Sunday, October 10, 2010

Howl: Morally Important But Predictable Exploration of a Young Allen Ginsberg

"Howl," starring James Franco as a young Allen Ginsberg, is more of a sketch than a fully developed work of art. It doesn't dig very deep, but it does capture nicely some of the essence of what made Ginsberg's poem "Howl" (1956) a masterpiece and such a lightning rod for controversy.

It also effectively and warmly explores some of the life challenges that propelled the young man from New Jersey to write such explosive and iconoclastic poetry. Chief among these, the film suggests, was the fact that Ginsberg had fallen in love with a man, his college roommate, Jack Kerouac, who himself would go on to become a literary star.

Much of the howling that the poem depicts, it would seem, was that of gay men trying to find ways to resist the oppression that strangled them morning, noon and night. "Howl" (the film) to a large degree presents Ginsberg as a courageous pioneer and grandfather of the modern gay rights movement.

In this way, the film is both moving and predictable.
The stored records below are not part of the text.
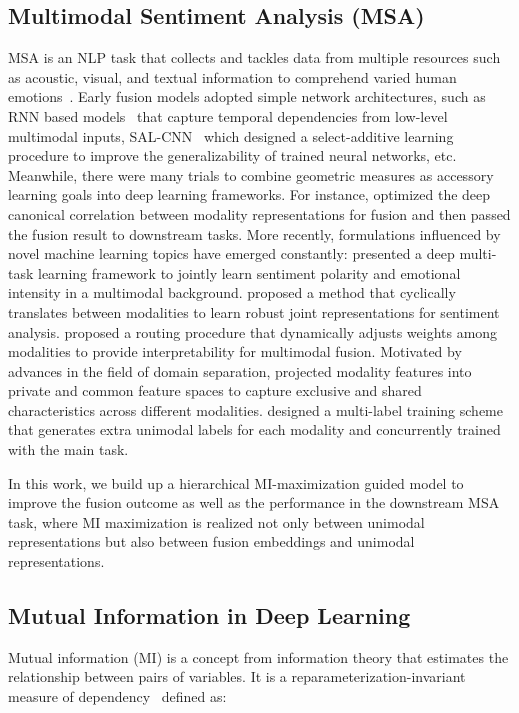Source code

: \documentclass[11pt]{article}
\newcommand{\mv}{visual}
\newcommand{\ma}{acoustic}
\begin{document}
\subsection{Multimodal Sentiment Analysis (MSA)}
MSA is an NLP task that collects and tackles data from multiple resources such as \ma, \mv, and textual information to comprehend varied human emotions~\citep{morency2011towards}.
Early fusion models adopted simple network architectures, such as RNN based models~\citep{wollmer2013youtube,chen2017multimodal} that capture temporal dependencies from low-level multimodal inputs, SAL-CNN~\citep{wang2017select} which designed a select-additive learning procedure to improve the generalizability of trained neural networks, etc. 
Meanwhile, there were many trials to combine geometric measures as accessory learning goals into deep learning frameworks.
For instance, \citet{hazarika2018cascade, sun2020learning} optimized the deep canonical correlation between modality representations for fusion and then passed the fusion result to downstream tasks.
More recently, formulations influenced by novel machine learning topics have emerged constantly:
\citet{akhtar2019multi} presented a deep multi-task learning framework to jointly learn sentiment polarity and emotional intensity in a multimodal background.
\citet{pham2019found} proposed a method that cyclically translates between modalities to learn robust joint representations for sentiment analysis. 
\citet{tsai2020multimodal} proposed a routing procedure that dynamically adjusts weights among modalities to provide interpretability for multimodal fusion.
Motivated by advances in the field of domain separation, \citet{hazarika2020misa} projected modality features into private and common feature spaces to capture exclusive and shared characteristics across different modalities.
\citet{yu2021learning} designed a multi-label training scheme that generates extra unimodal labels for each modality and concurrently trained with the main task.
\par
In this work, we build up a hierarchical MI-maximization guided model to improve the fusion outcome as well as the performance in the downstream MSA task, where MI maximization is realized not only between unimodal representations but also between fusion embeddings and unimodal representations.

\subsection{Mutual Information in Deep Learning}
Mutual information (MI) is a concept from information theory that estimates the relationship between pairs of variables. It is a reparameterization-invariant measure of dependency~\citep{tishby2015deep} defined as:
\end{document}
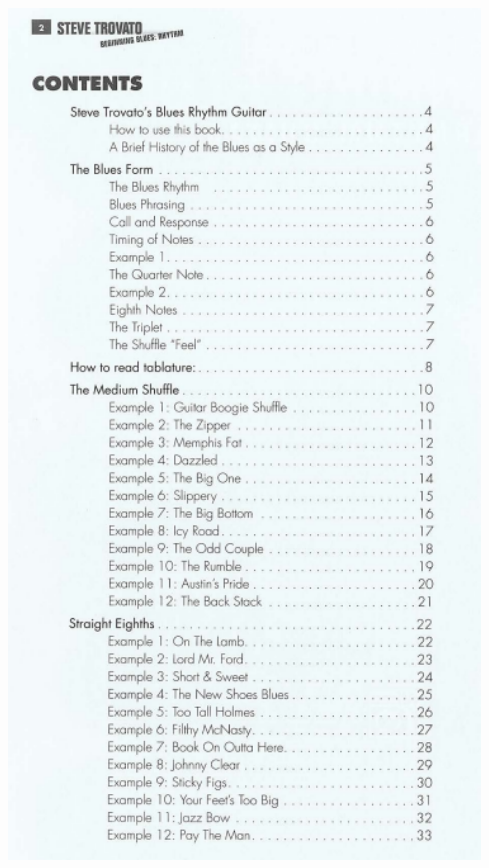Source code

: \documentclass[a4paper]{book}
\begin{document}
\begin{center}
\includegraphics[width=12.52cm,height=22.555cm]{lebluessupportsmethodes-img54.png}
\end{center}






\clearpage
\end{document}
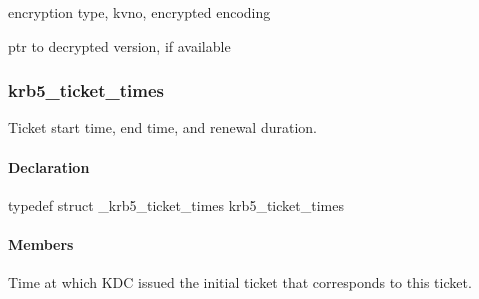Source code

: \documentclass[letterpaper,10pt,english]{sphinxmanual}
\begin{document}

\begin{fulllineitems}
\label{appdev/refs/types/krb5_ticket:krb5_ticket.enc_part}
encryption type, kvno, encrypted encoding

\end{fulllineitems}


\begin{fulllineitems}
\label{appdev/refs/types/krb5_ticket:krb5_ticket.enc_part2}
ptr to decrypted version, if available

\end{fulllineitems}



\subsubsection{krb5\_ticket\_times}
\label{appdev/refs/types/krb5_ticket_times:krb5-ticket-times}\label{appdev/refs/types/krb5_ticket_times:krb5-ticket-times-struct}\label{appdev/refs/types/krb5_ticket_times::doc}

\begin{fulllineitems}
\label{appdev/refs/types/krb5_ticket_times:krb5_ticket_times}
\end{fulllineitems}


Ticket start time, end time, and renewal duration.


\paragraph{Declaration}
\label{appdev/refs/types/krb5_ticket_times:declaration}
typedef struct \_krb5\_ticket\_times  krb5\_ticket\_times


\paragraph{Members}
\label{appdev/refs/types/krb5_ticket_times:members}

\begin{fulllineitems}
\label{appdev/refs/types/krb5_ticket_times:krb5_ticket_times.authtime}
Time at which KDC issued the initial ticket that corresponds to this ticket.

\end{fulllineitems}
\end{document}
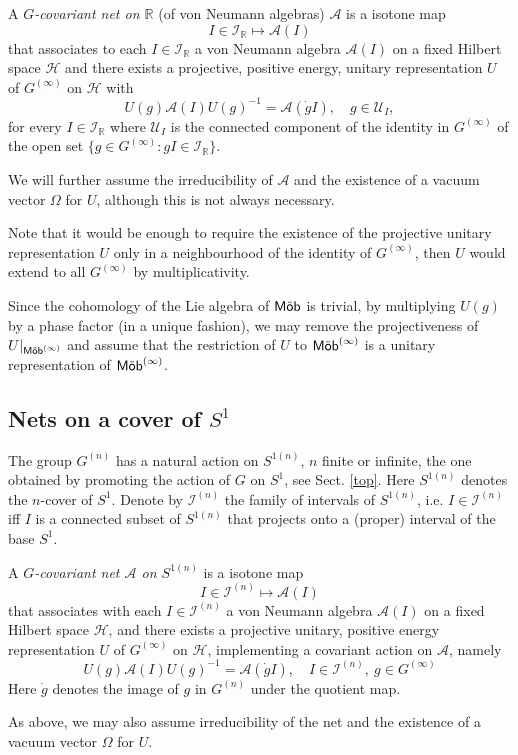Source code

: \documentclass[11pt]{article}
\def\A{{\cal A}}
\def\I{{\cal I}}
\def\H{{\cal H}}
\def\U{{\cal U}}
\def\Mob{{\rm\textsf{M\"ob}}}
\def\Sn{S^{1(n)}}
\def\A{{\mathcal A}}
\def\H{{\mathcal H}}
\def\I{{\mathcal I}}
\def\U{{\mathcal U}}
\begin{document}
A \emph{ $G$-covariant net on $\mathbb R$} (of von Neumann algebras) $\A$ is a isotone map 
\[
I\in\I_{\mathbb R}\mapsto\A(I)
\]
that associates to each $I\in\I_{\mathbb R}$ a von Neumann algebra $\A(I)$ on a fixed Hilbert space $\H$ and there exists a projective, positive energy, unitary representation $U$ of $G^{(\infty)}$ on 
$\H$ with
\[
U(g)\A(I)U(g)^{-1} = \A(\dot{g} I), \quad g\in\U_I,
\]
for every $I\in\I_{\mathbb R}$ where $\U_I$ is the connected component of the identity in $G^{(\infty)}$ of the open set $\{g\in G^{(\infty)}: gI\in\I_{\mathbb R}\}$.

We will further assume the irreducibility of $\A$ and the existence of a vacuum vector $\Omega$ for $U$, although this is not always necessary.

Note that it would be enough to require the existence of the projective unitary representation $U$ only in a neighbourhood of the identity of $G^{(\infty)}$, then $U$ would extend to all $G^{(\infty)}$ by multiplicativity.

Since the cohomology of the Lie algebra of $\Mob$ is trivial, 
by multiplying $U(g)$ by a phase factor (in a unique fashion), we may remove the 
projectiveness of $U|_{\Mob^{(\infty)}}$ and assume that the restriction of $U$ to $\Mob^{(\infty)}$
is a unitary representation of $\Mob^{(\infty)}$. 
%
\subsection{Nets on a cover of $S^1$}
\label{coverNets}
The group $G^{(n)}$ has a natural action on $\Sn$, $n$ finite or infinite, the one obtained by promoting the action of $G$ on $S^1$, see Sect. \ref{top}. Here $\Sn$ denotes the $n$-cover of $S^1$. Denote by $\I^{(n)}$ the family of intervals of $\Sn$, i.e. $I\in\I^{(n)}$ iff $I$ is a connected subset of $\Sn$ that projects onto a (proper) interval of the base $S^1$.

A \emph{$G$-covariant net $\A$ on $\Sn$} is a isotone map 
\[
I\in\I^{(n)}\mapsto\A(I)
\]
that associates with each $I\in\I^{(n)}$ a von Neumann algebra $\A(I)$ on a fixed Hilbert space $\H$, and there exists a projective
unitary, positive energy representation $U$ of $G^{(\infty)}$ on 
$\H$, implementing a  covariant action on $\A$, namely 
\[
U(g)\A(I)U(g)^{-1} = \A(\dot{g}I),\quad  I\in \I^{(n)},\ 
g\in G^{(\infty)}
\]
Here $\dot{g}$ denotes the image of $g$ in $G^{(n)}$ under the quotient map.

As above, we may also assume irreducibility of the net and the existence of a vacuum vector $\Omega$ for $U$.
\end{document}
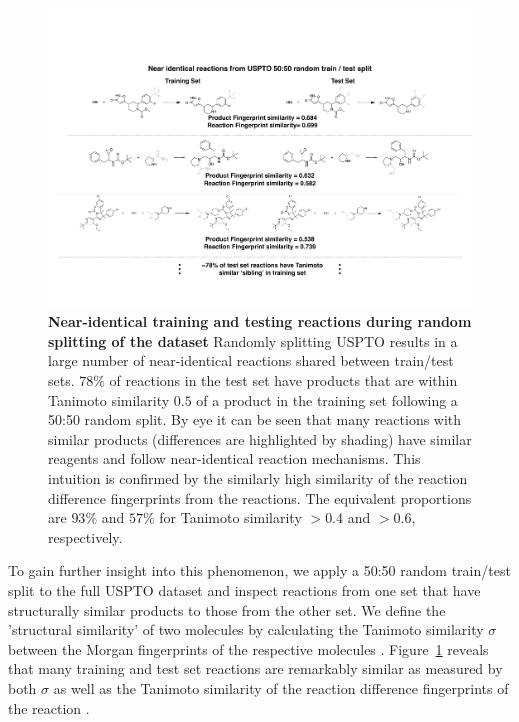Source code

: \begin{figure}[ht!]
    \centering
    \includegraphics[width=\textwidth]{Chapters/Transformer/Figs/siblings_alt.pdf}
    \caption{\label{fig:sibling} \textbf{Near-identical training and testing reactions during random splitting of the dataset} Randomly splitting USPTO results in a large number of near-identical reactions shared between train/test sets. $78\%$ of reactions in the test set have products that are within Tanimoto similarity $0.5$ of a product in the training set following a 50:50 random split. By eye it can be seen that many reactions with similar products (differences are highlighted by shading) have similar reagents and follow near-identical reaction mechanisms. This intuition is confirmed by the similarly high similarity of the reaction difference fingerprints from the reactions. The equivalent proportions are $93\%$ and $57\%$ for Tanimoto similarity $>0.4$ and $>0.6$, respectively.}
\end{figure}

To gain further insight into this phenomenon, we apply a 50:50 random train/test split to the full USPTO dataset and inspect reactions from one set that have structurally similar products to those from the other set. We define the 'structural similarity' of two molecules by calculating the Tanimoto similarity $\sigma$ between the Morgan fingerprints of the respective molecules \cite{Bajusz2015Tanimoto}. Figure~\ref{fig:sibling} reveals that many training and test set reactions are remarkably similar as measured by both $\sigma$ as well as the Tanimoto similarity of the reaction difference fingerprints of the reaction \cite{Schneider2015rxnfp}.

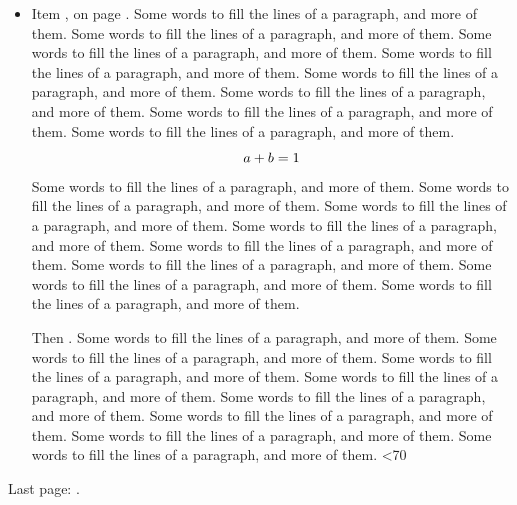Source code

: \documentclass{article}
\def\t{Some words to fill the lines of a paragraph, and more of them. }
\def\tt{\t\t\t\t\t\t\t\t}
\begin{document}
\begin{itemize}
\loop \advance{}
\item Item \the\n, on page \thepage. \tt
\[ a + b = \thepage \]
\tt\par\vskip 3pt \noindent Then \thepage. \tt
\ifnum\n<70 \repeat
\end{itemize}
Last page: \thepage.
\end{document}
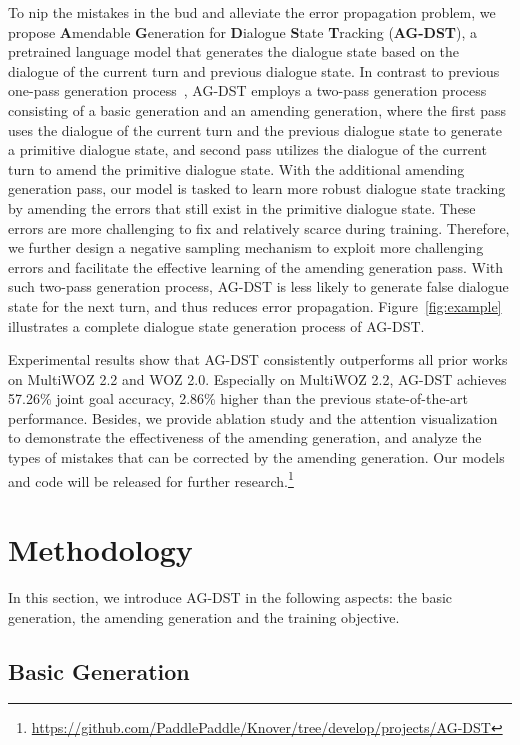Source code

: \documentclass[11pt]{article}
\begin{document}
To nip the mistakes in the bud and alleviate the error propagation problem, we propose \textbf{A}mendable \textbf{G}eneration for \textbf{D}ialogue \textbf{S}tate \textbf{T}racking (\textbf{AG-DST}), a pretrained language model that generates the dialogue state based on the dialogue of the current turn and previous dialogue state. In contrast to previous one-pass generation process~\citep{kim-etal-2020-efficient,zeng2020multi,lin-etal-2020-mintl,yang2021ubar}, AG-DST employs a two-pass generation process consisting of a basic generation and an amending generation, where the first pass uses the dialogue of the current turn and the previous dialogue state to generate a primitive dialogue state, and second pass utilizes the dialogue of the current turn to amend the primitive dialogue state. 
With the additional amending generation pass, our model is tasked to learn more robust dialogue state tracking by amending the errors that still exist in the primitive dialogue state. These errors are more challenging to fix and relatively scarce during training. Therefore, we further design a negative sampling mechanism to exploit more challenging errors and facilitate the effective learning of the amending generation pass. With such two-pass generation process, AG-DST is less likely to generate false dialogue state for the next turn, and thus reduces error propagation.
Figure~\ref{fig:example} illustrates a complete dialogue state generation process of AG-DST. 


Experimental results show that AG-DST consistently outperforms all prior works on MultiWOZ 2.2 and WOZ 2.0. Especially on MultiWOZ 2.2, AG-DST achieves 57.26\% joint goal accuracy, 2.86\% higher than the previous state-of-the-art performance. Besides, we provide ablation study and the attention visualization to demonstrate the effectiveness of the amending generation, and analyze the types of mistakes that can be corrected by the amending generation. Our models and code will be released for further research.\footnote{\url{https://github.com/PaddlePaddle/Knover/tree/develop/projects/AG-DST}}

\section{Methodology}

In this section, we introduce AG-DST in the following aspects: the basic generation, the amending generation and the training objective.

\subsection{Basic Generation}
\end{document}
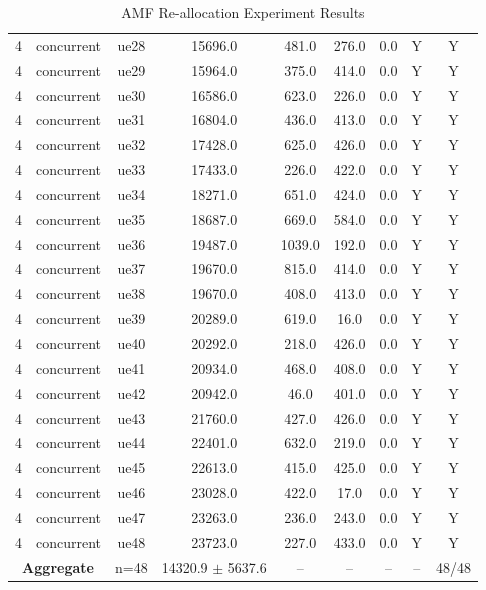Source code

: \begin{table}[ht]
\begin{tabular}{|c|c|c|c|c|c|c|c|c|}
4 & concurrent & ue28 & 15696.0 & 481.0 & 276.0 & 0.0 & Y & Y \\
4 & concurrent & ue29 & 15964.0 & 375.0 & 414.0 & 0.0 & Y & Y \\
4 & concurrent & ue30 & 16586.0 & 623.0 & 226.0 & 0.0 & Y & Y \\
4 & concurrent & ue31 & 16804.0 & 436.0 & 413.0 & 0.0 & Y & Y \\
4 & concurrent & ue32 & 17428.0 & 625.0 & 426.0 & 0.0 & Y & Y \\
4 & concurrent & ue33 & 17433.0 & 226.0 & 422.0 & 0.0 & Y & Y \\
4 & concurrent & ue34 & 18271.0 & 651.0 & 424.0 & 0.0 & Y & Y \\
4 & concurrent & ue35 & 18687.0 & 669.0 & 584.0 & 0.0 & Y & Y \\
4 & concurrent & ue36 & 19487.0 & 1039.0 & 192.0 & 0.0 & Y & Y \\
4 & concurrent & ue37 & 19670.0 & 815.0 & 414.0 & 0.0 & Y & Y \\
4 & concurrent & ue38 & 19670.0 & 408.0 & 413.0 & 0.0 & Y & Y \\
4 & concurrent & ue39 & 20289.0 & 619.0 & 16.0 & 0.0 & Y & Y \\
4 & concurrent & ue40 & 20292.0 & 218.0 & 426.0 & 0.0 & Y & Y \\
4 & concurrent & ue41 & 20934.0 & 468.0 & 408.0 & 0.0 & Y & Y \\
4 & concurrent & ue42 & 20942.0 & 46.0 & 401.0 & 0.0 & Y & Y \\
4 & concurrent & ue43 & 21760.0 & 427.0 & 426.0 & 0.0 & Y & Y \\
4 & concurrent & ue44 & 22401.0 & 632.0 & 219.0 & 0.0 & Y & Y \\
4 & concurrent & ue45 & 22613.0 & 415.0 & 425.0 & 0.0 & Y & Y \\
4 & concurrent & ue46 & 23028.0 & 422.0 & 17.0 & 0.0 & Y & Y \\
4 & concurrent & ue47 & 23263.0 & 236.0 & 243.0 & 0.0 & Y & Y \\
4 & concurrent & ue48 & 23723.0 & 227.0 & 433.0 & 0.0 & Y & Y \\
\multicolumn{2}{|c|}{\textbf{Aggregate}} & n=48 & 14320.9 $\pm$ 5637.6 & -- & -- & -- & -- & 48/48 \\
\hline
\end{tabular}
\caption{AMF Re-allocation Experiment Results}
\label{tab:amf_realloc}
\end{table}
We've seen this kind of heroic treatment a million times before. Far more interesting would have been a consideration of the negative traits of Ginsberg alongside the courageous. Hagiography is so easy to do that I'm not sure a filmmaker of Rob Epstein's caliber should lower himself to traffic in it. (Epstein won an Oscar for 1984's "The Times of Harvey Milk," one of the greatest documentaries of all time.)

Ginsberg himself would surely have preferred a more balanced treatment. In a set of personal conversations I had with Ginsberg in 1987, he said: "I'm an asshole and a coward just like everybody else."